Ex-campeãs e a disputa pelo acesso
A Série Ouro de 2026 contará com escolas de samba que já fizeram história no Grupo Especial, buscando um retorno triunfal. O Império Serrano, por exemplo, ostenta três títulos do grupo principal, conquistados em 1960, 1972 e 1982. A Estácio de Sá também tem um campeonato marcante de 1992, somando-se ao rol de agremiações com peso na história do carnaval carioca.
Unidos de Padre Miguel busca reparação
Entre as escolas que já estiveram na primeira divisão, a Unidos de Padre Miguel (UPM) é um caso notável. Após ter sido rebaixada para a Série Ouro em 2025, a agremiação busca a ascensão imediata, enxergando este desfile como uma oportunidade de reparação e afirmação.
A escola contestou o resultado do carnaval passado junto à Liga Independente das Escolas de Samba do Rio de Janeiro (Liesa), alegando prejuízo na avaliação. Os questionamentos incluíam a perda de pontos no quesito samba-enredo, devido a termos em iorubá interpretados como não explicativos por uma jurada, e falhas na qualidade do som que teriam ocorrido durante a apresentação na Marquês de Sapucaí.
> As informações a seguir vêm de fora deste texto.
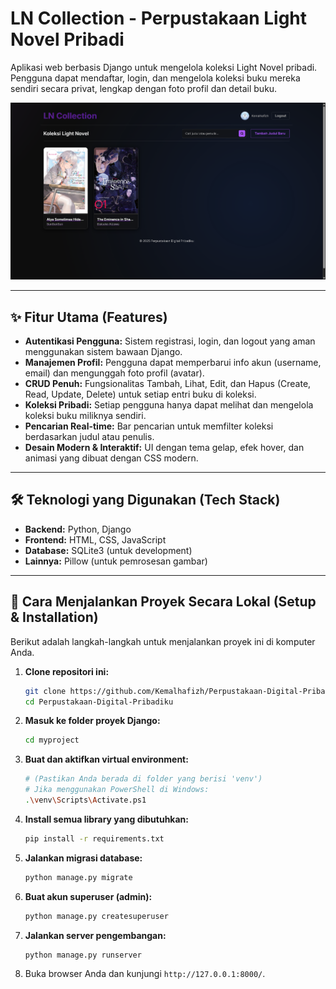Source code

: # LN Collection - Perpustakaan Light Novel Pribadi

Aplikasi web berbasis Django untuk mengelola koleksi Light Novel pribadi. Pengguna dapat mendaftar, login, dan mengelola koleksi buku mereka sendiri secara privat, lengkap dengan foto profil dan detail buku.

![Screenshot Aplikasi LN Collection](https://github.com/Kemalhafizh/Perpustakaan-Digital-Pribadiku/blob/main/screenshot.png?raw=true)

---

## ✨ Fitur Utama (Features)

* **Autentikasi Pengguna:** Sistem registrasi, login, dan logout yang aman menggunakan sistem bawaan Django.
* **Manajemen Profil:** Pengguna dapat memperbarui info akun (username, email) dan mengunggah foto profil (avatar).
* **CRUD Penuh:** Fungsionalitas Tambah, Lihat, Edit, dan Hapus (Create, Read, Update, Delete) untuk setiap entri buku di koleksi.
* **Koleksi Pribadi:** Setiap pengguna hanya dapat melihat dan mengelola koleksi buku miliknya sendiri.
* **Pencarian Real-time:** Bar pencarian untuk memfilter koleksi berdasarkan judul atau penulis.
* **Desain Modern & Interaktif:** UI dengan tema gelap, efek hover, dan animasi yang dibuat dengan CSS modern.

---

## 🛠️ Teknologi yang Digunakan (Tech Stack)

* **Backend:** Python, Django
* **Frontend:** HTML, CSS, JavaScript
* **Database:** SQLite3 (untuk development)
* **Lainnya:** Pillow (untuk pemrosesan gambar)

---

## 🚀 Cara Menjalankan Proyek Secara Lokal (Setup & Installation)

Berikut adalah langkah-langkah untuk menjalankan proyek ini di komputer Anda.

1.  **Clone repositori ini:**
    ```bash
    git clone https://github.com/Kemalhafizh/Perpustakaan-Digital-Pribadiku.git
    cd Perpustakaan-Digital-Pribadiku
    ```

2.  **Masuk ke folder proyek Django:**
    ```bash
    cd myproject
    ```

3.  **Buat dan aktifkan virtual environment:**
    ```bash
    # (Pastikan Anda berada di folder yang berisi 'venv')
    # Jika menggunakan PowerShell di Windows:
    .\venv\Scripts\Activate.ps1
    ```

4.  **Install semua library yang dibutuhkan:**
    ```bash
    pip install -r requirements.txt
    ```

5.  **Jalankan migrasi database:**
    ```bash
    python manage.py migrate
    ```

6.  **Buat akun superuser (admin):**
    ```bash
    python manage.py createsuperuser
    ```

7.  **Jalankan server pengembangan:**
    ```bash
    python manage.py runserver
    ```

8.  Buka browser Anda dan kunjungi `http://127.0.0.1:8000/`.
Kunhã-Eté: A história de Clara Camarão
Para 2026, a Unidos de Padre Miguel (UPM) apresentará o enredo ‘Kunhã-Eté – O sopro sagrado da Jurema’, que celebrará a trajetória da guerreira indígena potiguara Clara Camarão. Ela foi uma figura central na resistência à invasão holandesa no Século 17, chegando a comandar um exército feminino.
O carnavalesco Lucas Milato destaca que o enredo exalta a espiritualidade dos povos originários, valoriza a coragem feminina e combate o apagamento histórico das mulheres. A proposta, segundo Milato, reflete a própria estrutura da UPM, que conta com mulheres em posições estratégicas de liderança, como a presidente Lara Mara.
A Jurema Sagrada, árvore mística dos Potiguaras, serve como fio condutor narrativo, unindo a história real de Clara à espiritualidade e à tradição oral que preservaram sua força onde os registros oficiais podem ter falhado.
Desfile com alma e crítica social
A Unidos de Padre Miguel estruturou seu desfile com 22 alas e três alegorias, que prometem narrar a jornada desde a ancestralidade indígena até a apoteose espiritual de Clara Camarão. Lucas Milato projeta um desfile imponente, com um rigoroso padrão visual, mas com um forte caráter de manifesto.
O carnavalesco espera que a união da estética barroca das batalhas com o verde místico da Jurema crie um impacto visual e emocional profundo, levando ao público uma mensagem de dignidade, força e crítica ao silenciamento histórico do protagonismo feminino. A comunidade da UPM é vista como o maior trunfo, abraçando o enredo com uma garra que promete emocionar.
Com a Unidos de Padre Miguel e seu manifesto sobre Clara Camarão, e a Estácio de Sá também com um enredo forte – ‘Tatá Tancredo: o Papa Negro no terreiro do E’ –, a Série Ouro promete ser uma das competições mais acirradas dos últimos anos. A busca pelo retorno ao Grupo Especial em 2026 não é apenas por um título, mas pela reafirmação da história e da identidade de cada agremiação na Marquês de Sapucaí.